Gender quotas are not necessarily a costly way of promoting equality, according to new research, which suggests there is a positive effect on company value.
The study, Gender diversity in corporate boards: evidence from quota-implied discontinuities by Olga Kuzmina from the New Economic School and Valentina Melentyeva from the University of Mannheim, shows that gender quotas do not impact on value to shareholders and runs counter to previous research on Norway which produced mixed results and seemed mostly to suggest a negative impact.
The researchers used data from all European countries that introduced percentage-based quotas for public companies, including the UK, France, Italy, Belgium, Spain, the Netherlands and Norway.
They say Norway may be an outlier and it may not be able to generalise its results for other contexts. The researchers also look in-depth at the possible reasons for their findings. They find that any loss of operating performance, such as lower sales to assets ratios, does not lead to lower market values and may in fact lead to the opposite. They say this suggests the organisations may have scaled back their client operations “consistent with evidence on women being less prone to empire building”.
The study is among a number on gender diversity to be presented at the Annual Congress of the European Economic Association this week. Another German study, Unintended consequences of gender quotas in a dual board system by researchers Alexandra Fedorets and Anna Gibert found a positive effect on the targeted supervisory board, but a relative decrease of female representation on the non-targeted management board and no change in the probability of women holding board presidency.
They say: “Although our results document that the short-term effect of gender quotas is limited, if not adverse, quotas have the potential to unfold their positive effect in the longer run.
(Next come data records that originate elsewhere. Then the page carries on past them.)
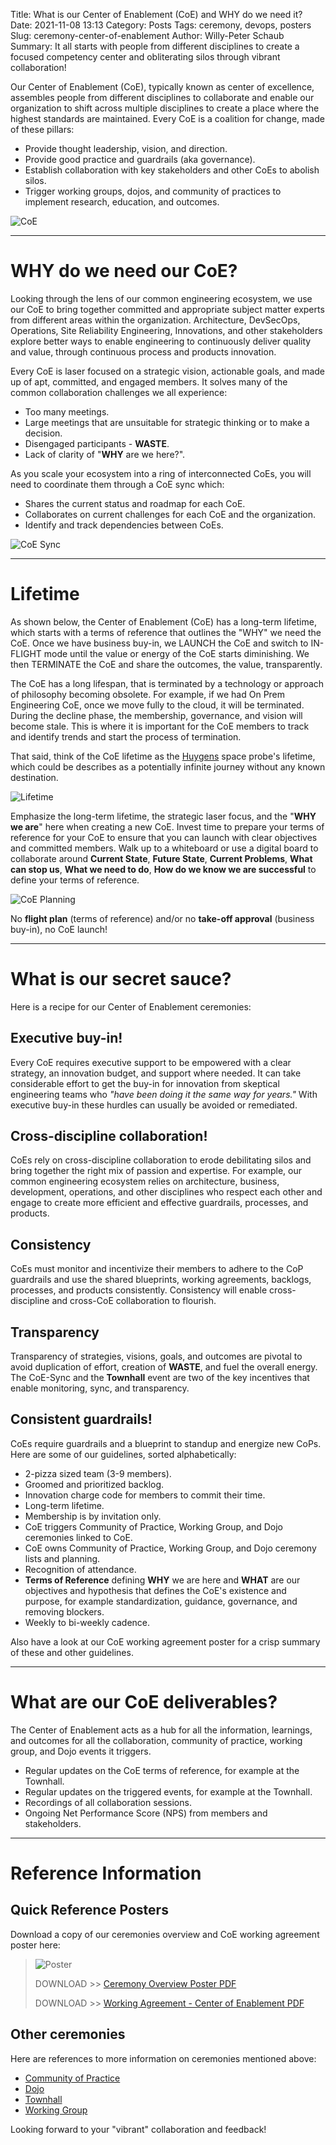 Title: What is our Center of Enablement (CoE) and WHY do we need it?
Date: 2021-11-08 13:13
Category: Posts
Tags: ceremony, devops, posters
Slug: ceremony-center-of-enablement
Author: Willy-Peter Schaub
Summary: It all starts with people from different disciplines to create a focused competency center and obliterating silos through vibrant collaboration!

Our Center of Enablement (CoE), typically known as center of excellence, assembles people from different disciplines to collaborate and enable our organization to shift across multiple disciplines to create a place where the highest standards are maintained. Every CoE is a coalition for change, made of these pillars: 

- Provide thought leadership, vision, and direction.
- Provide good practice and guardrails (aka governance).
- Establish collaboration with key stakeholders and other CoEs to abolish silos.
- Trigger working groups, dojos, and community of practices to implement research, education, and outcomes. 

![CoE](../images/ceremony-center-of-enablement-1.png) 

---

# WHY do we need our CoE?

Looking through the lens of our common engineering ecosystem, we use our CoE to bring together committed and appropriate subject matter experts from different areas within the organization. Architecture, DevSecOps, Operations, Site Reliability Engineering, Innovations, and other stakeholders explore better ways to enable engineering to continuously deliver quality and value, through continuous process and products innovation.

Every CoE is laser focused on a strategic vision, actionable goals, and made up of apt, committed, and engaged members. It solves many of the common collaboration challenges we all experience:

- Too many meetings.
- Large meetings that are unsuitable for strategic thinking or to make a decision.
- Disengaged participants - **WASTE**.
- Lack of clarity of "**WHY** are we here?".

As you scale your ecosystem into a ring of interconnected CoEs, you will need to coordinate them through a CoE sync which:

- Shares the current status and roadmap for each CoE.
- Collaborates on current challenges for each CoE and the organization.
- Identify and track dependencies between CoEs.

![CoE Sync](../images/ceremony-center-of-enablement-2.png) 

---

# Lifetime

As shown below, the Center of Enablement (CoE) has a long-term lifetime, which starts with a terms of reference that outlines the "WHY" we need the CoE. Once we have business buy-in, we LAUNCH the CoE and switch to IN-FLIGHT mode until the value or energy of the CoE starts diminishing. We then TERMINATE the CoE and share the outcomes, the value, transparently.

The CoE has a long lifespan, that is terminated by a technology or approach of philosophy becoming obsolete. For example, if we had On Prem Engineering CoE, once we move fully to the cloud, it will be terminated. During the decline phase, the membership, governance, and vision will become stale. This is where it is important for the CoE members to track and identify trends and start the process of termination.

That said, think of the CoE lifetime as the [Huygens](https://en.wikipedia.org/wiki/Huygens_(spacecraft)) space probe's lifetime, which could be describes as a potentially infinite journey without any known destination.

![Lifetime](../images/ceremony-center-of-enablement-lifetime.png) 

Emphasize the long-term lifetime, the strategic laser focus, and the "**WHY we are**" here when creating a new CoE. Invest time to prepare your terms of reference for your CoE to ensure that you can launch with clear objectives and committed members. Walk up to a whiteboard or use a digital board to collaborate around **Current State**, **Future State**, **Current Problems**, **What can stop us**, **What we need to do**, **How do we know we are successful** to define your terms of reference.

![CoE Planning](../images/ceremony-center-of-enablement-3.png) 

No **flight plan** (terms of reference) and/or no **take-off approval** (business buy-in), no CoE launch!

---

# What is our secret sauce?

Here is a recipe for our Center of Enablement ceremonies:

## Executive buy-in!

Every CoE requires executive support to be empowered with a clear strategy, an innovation budget, and support where needed. It can take considerable effort to get the buy-in for innovation from skeptical engineering teams who _"have been doing it the same way for years."_ With executive buy-in these hurdles can usually be avoided or remediated.

## Cross-discipline collaboration!

CoEs rely on cross-discipline collaboration to erode debilitating silos and bring together the right mix of passion and expertise. For example, our common engineering ecosystem relies on architecture, business, development, operations, and other disciplines who respect each other and engage to create more efficient and effective guardrails, processes, and products.

## Consistency

CoEs must monitor and incentivize their members to adhere to the CoP guardrails and use the shared blueprints, working agreements, backlogs, processes, and products consistently. Consistency will enable cross-discipline and cross-CoE collaboration to flourish. 

## Transparency 

Transparency of strategies, visions, goals, and outcomes are pivotal to avoid duplication of effort, creation of **WASTE**, and fuel the overall energy. The CoE-Sync and the **Townhall** event are two of the key incentives that enable monitoring, sync, and transparency.

## Consistent guardrails!

CoEs require guardrails and a blueprint to standup and energize new CoPs. Here are some of our guidelines, sorted alphabetically:

- 2-pizza sized team (3-9 members).
- Groomed and prioritized backlog.
- Innovation charge code for members to commit their time.
- Long-term lifetime.
- Membership is by invitation only.
- CoE triggers Community of Practice, Working Group, and Dojo ceremonies linked to CoE.
- CoE owns Community of Practice, Working Group, and Dojo ceremony lists and planning.
- Recognition of attendance.
- **Terms of Reference** defining **WHY** we are here and **WHAT** are our objectives and hypothesis that defines the CoE's existence and purpose, for example standardization, guidance, governance, and removing blockers.
- Weekly to bi-weekly cadence.

Also have a look at our CoE working agreement poster for a crisp summary of these and other guidelines.

---

# What are our CoE deliverables?

The Center of Enablement acts as a hub for all the information, learnings, and outcomes for all the collaboration, community of practice, working group, and Dojo events it triggers. 

- Regular updates on the CoE terms of reference, for example at the Townhall.
- Regular updates on the triggered events, for example at the Townhall.
- Recordings of all collaboration sessions.
- Ongoing Net Performance Score (NPS) from members and stakeholders.

---

# Reference Information

## Quick Reference Posters

Download a copy of our ceremonies overview and CoE working agreement poster here:

> ![Poster](../images/moving-hundreds-of-pipeline-snowflakes-qr-1-2.png)
>
> DOWNLOAD >> [Ceremony Overview Poster PDF](/documents/working-agreement-ceremonies-overview.pdf)
>
> DOWNLOAD >> [Working Agreement - Center of Enablement PDF](/documents/working-agreement-ceremony-center-of-enablement.pdf)

## Other ceremonies

Here are references to more information on ceremonies mentioned above:

- [Community of Practice](/ceremony-community-of-practice.html)
- [Dojo](/dojo-events.html)
- [Townhall](/townhall.html)
- [Working Group](/ceremony-working-group.html)

Looking forward to your "vibrant" collaboration and feedback!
For quota laws to be truly effective in promoting women in all leading roles, the mandatory quotas must be coupled with active policies that reduce the search cost for female talent. In particular, this implies not just promoting qualified women other than those who are already sitting on boards, but also making female talent visible throughout all career stages, such as boosting the internal promotion
of women, which should be paired with policies for a better work-life balance for both genders.”
A US study echoes this concern about the supply side of women to board level. The study, Supply and demand side determinants of board gender imbalance: The US evidence led by Patricia Boyallian from Lancaster University Management School, examined why women are still heavily underrepresented in US boardrooms at a time when many countries are introducing policies such as gender quotas to achieve greater gender balance in boards. To understand this the researchers studied how successful women are, relative to men, in finding a second board appointment after an initial appointment.
They find that women do better than comparable men in terms of the quality, likelihood and speed of the second appointment. With regard to first appointments, however, they find that women tend to have significantly less leadership and work experience in quoted firms than men. They say: “Our findings are consistent with underrepresentation of women being more a consequence of supply side factors: in particular, a lack of opportunities for women to rise up the corporate ladder, so that only a small number of exceptionally capable women manage to be on the radar of nomination committees.”
A fourth study, based on a study of a South African affirmative action policy by Anna Minasyan and Stephan Klasen, suggests incentivised gender-based targets for senior managerial positions are likely to be more effective than quotas in increasing the representation of women at the top. It shows the affirmative action policy helped to increase the share of black women in top management positions from 18% in 2003 to 45% in 2015 of all black men and women at the senior level.